HOW TO COMPLETE THIS TASK:
Please return every line below that contains the string "files".

** RECORDS PROVIDED follows **

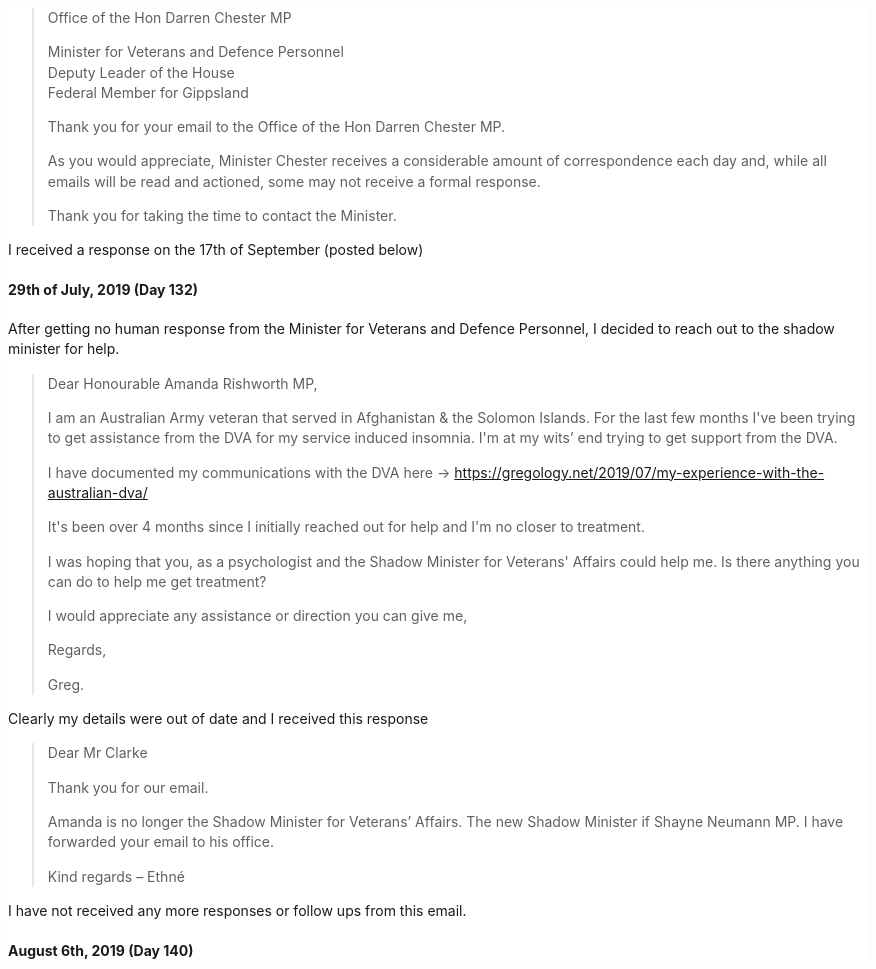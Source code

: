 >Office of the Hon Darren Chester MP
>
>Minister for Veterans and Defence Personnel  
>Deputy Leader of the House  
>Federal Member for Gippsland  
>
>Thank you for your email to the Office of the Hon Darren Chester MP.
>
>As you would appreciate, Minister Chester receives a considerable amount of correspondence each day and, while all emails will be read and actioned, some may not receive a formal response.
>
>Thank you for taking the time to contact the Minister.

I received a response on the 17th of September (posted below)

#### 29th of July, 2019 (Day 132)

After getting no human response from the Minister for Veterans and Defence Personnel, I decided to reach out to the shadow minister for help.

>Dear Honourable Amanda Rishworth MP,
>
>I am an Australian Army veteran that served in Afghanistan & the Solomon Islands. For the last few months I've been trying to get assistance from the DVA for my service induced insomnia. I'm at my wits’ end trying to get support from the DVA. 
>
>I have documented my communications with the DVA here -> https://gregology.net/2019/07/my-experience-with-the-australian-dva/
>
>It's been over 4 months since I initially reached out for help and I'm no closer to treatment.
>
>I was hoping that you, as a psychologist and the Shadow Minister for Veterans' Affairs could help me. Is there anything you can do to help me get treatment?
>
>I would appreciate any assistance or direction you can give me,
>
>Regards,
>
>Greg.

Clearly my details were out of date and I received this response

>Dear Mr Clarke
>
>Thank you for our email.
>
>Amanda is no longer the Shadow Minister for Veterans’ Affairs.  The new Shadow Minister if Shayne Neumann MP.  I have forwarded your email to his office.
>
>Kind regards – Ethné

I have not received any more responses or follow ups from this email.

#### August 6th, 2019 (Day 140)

** End of RECORDS PROVIDED **
** RECORDS PROVIDED follows **

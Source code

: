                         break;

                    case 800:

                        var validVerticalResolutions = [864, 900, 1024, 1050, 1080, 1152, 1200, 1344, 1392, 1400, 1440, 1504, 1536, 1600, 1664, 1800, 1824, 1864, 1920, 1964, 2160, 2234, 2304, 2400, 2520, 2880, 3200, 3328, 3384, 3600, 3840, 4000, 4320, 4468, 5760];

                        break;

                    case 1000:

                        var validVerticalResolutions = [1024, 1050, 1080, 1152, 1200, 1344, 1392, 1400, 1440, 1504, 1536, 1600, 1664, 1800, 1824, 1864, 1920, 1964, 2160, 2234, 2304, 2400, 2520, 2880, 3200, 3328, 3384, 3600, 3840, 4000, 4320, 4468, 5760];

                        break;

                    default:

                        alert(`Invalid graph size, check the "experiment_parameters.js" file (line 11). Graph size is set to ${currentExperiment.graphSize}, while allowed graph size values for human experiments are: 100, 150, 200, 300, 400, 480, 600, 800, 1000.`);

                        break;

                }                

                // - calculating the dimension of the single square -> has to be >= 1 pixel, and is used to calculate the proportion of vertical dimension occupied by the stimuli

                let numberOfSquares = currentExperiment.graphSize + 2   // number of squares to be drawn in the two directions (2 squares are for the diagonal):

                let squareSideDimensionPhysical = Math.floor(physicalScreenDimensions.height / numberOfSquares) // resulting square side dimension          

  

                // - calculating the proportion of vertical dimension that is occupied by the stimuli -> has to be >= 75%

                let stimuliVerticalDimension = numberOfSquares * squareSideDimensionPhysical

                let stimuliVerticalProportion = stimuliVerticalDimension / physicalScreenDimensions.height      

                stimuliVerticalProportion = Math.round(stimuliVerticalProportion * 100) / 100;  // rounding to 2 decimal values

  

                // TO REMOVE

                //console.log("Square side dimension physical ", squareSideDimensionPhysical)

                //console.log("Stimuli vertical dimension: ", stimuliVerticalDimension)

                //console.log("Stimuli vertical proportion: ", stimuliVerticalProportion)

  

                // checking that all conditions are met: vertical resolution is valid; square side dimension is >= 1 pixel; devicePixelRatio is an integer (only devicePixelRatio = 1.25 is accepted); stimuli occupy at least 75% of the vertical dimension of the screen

** End of RECORDS PROVIDED **
** RECORDS PROVIDED follows **

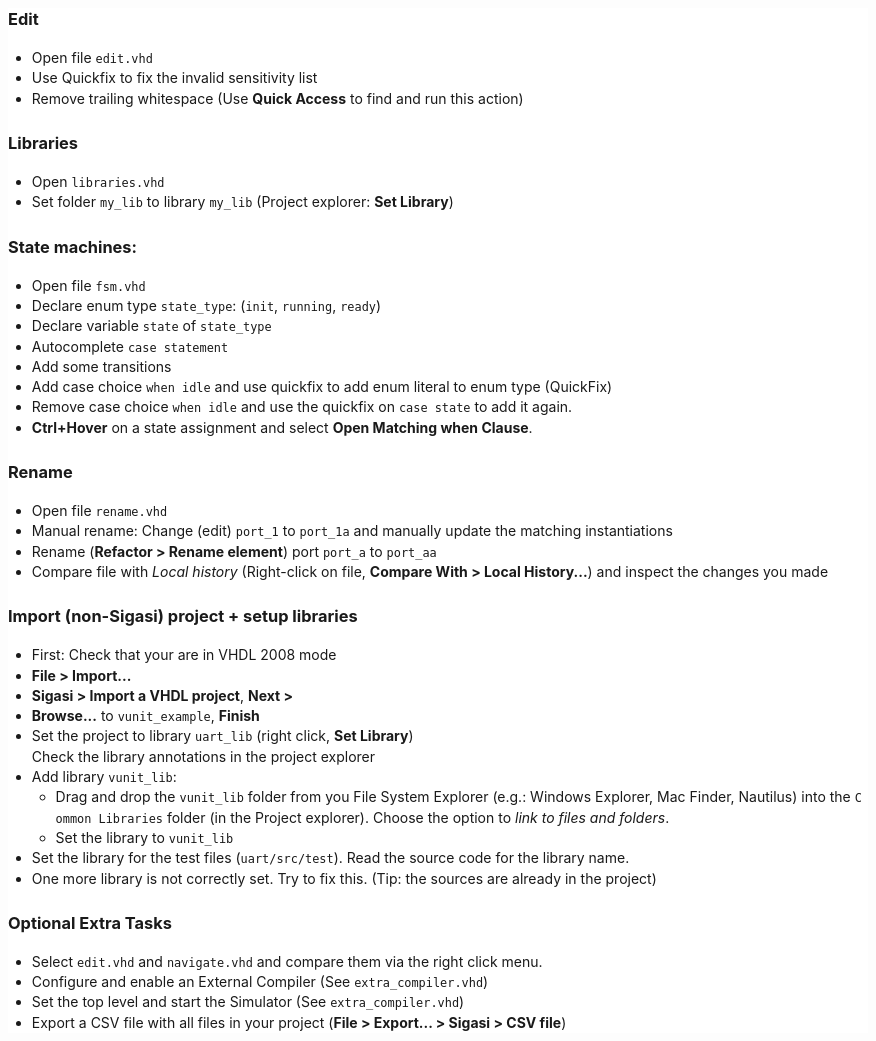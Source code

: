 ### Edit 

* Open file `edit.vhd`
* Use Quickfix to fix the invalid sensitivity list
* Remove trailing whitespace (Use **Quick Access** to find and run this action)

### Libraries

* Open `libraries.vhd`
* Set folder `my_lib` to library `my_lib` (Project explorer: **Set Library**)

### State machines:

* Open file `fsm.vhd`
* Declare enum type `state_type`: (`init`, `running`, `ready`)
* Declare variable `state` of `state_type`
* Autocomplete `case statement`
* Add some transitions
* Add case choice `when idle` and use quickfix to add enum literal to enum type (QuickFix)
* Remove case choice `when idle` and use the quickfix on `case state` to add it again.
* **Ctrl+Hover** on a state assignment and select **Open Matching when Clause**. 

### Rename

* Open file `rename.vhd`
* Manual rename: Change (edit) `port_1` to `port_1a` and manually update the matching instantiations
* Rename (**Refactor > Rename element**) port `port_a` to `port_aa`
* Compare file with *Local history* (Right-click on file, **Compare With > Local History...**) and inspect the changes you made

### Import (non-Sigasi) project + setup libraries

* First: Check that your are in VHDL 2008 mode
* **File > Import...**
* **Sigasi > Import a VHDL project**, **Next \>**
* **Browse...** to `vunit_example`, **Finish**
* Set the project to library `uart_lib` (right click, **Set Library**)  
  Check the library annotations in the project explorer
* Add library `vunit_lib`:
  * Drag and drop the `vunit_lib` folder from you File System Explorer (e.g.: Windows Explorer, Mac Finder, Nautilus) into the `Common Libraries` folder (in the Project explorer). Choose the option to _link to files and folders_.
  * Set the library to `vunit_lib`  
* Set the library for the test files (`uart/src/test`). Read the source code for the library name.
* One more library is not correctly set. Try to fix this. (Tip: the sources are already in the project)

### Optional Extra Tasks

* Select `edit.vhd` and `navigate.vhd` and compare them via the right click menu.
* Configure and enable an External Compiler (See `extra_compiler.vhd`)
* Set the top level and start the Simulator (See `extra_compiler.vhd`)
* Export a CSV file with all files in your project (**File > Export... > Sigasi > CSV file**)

** End of RECORDS PROVIDED **

EXERCISE RESPONSE:
  * Drag and drop the `vunit_lib` folder from you File System Explorer (e.g.: Windows Explorer, Mac Finder, Nautilus) into the `Common Libraries` folder (in the Project explorer). Choose the option to _link to files and folders_.
* Set the library for the test files (`uart/src/test`). Read the source code for the library name.
* Export a CSV file with all files in your project (**File > Export... > Sigasi > CSV file**)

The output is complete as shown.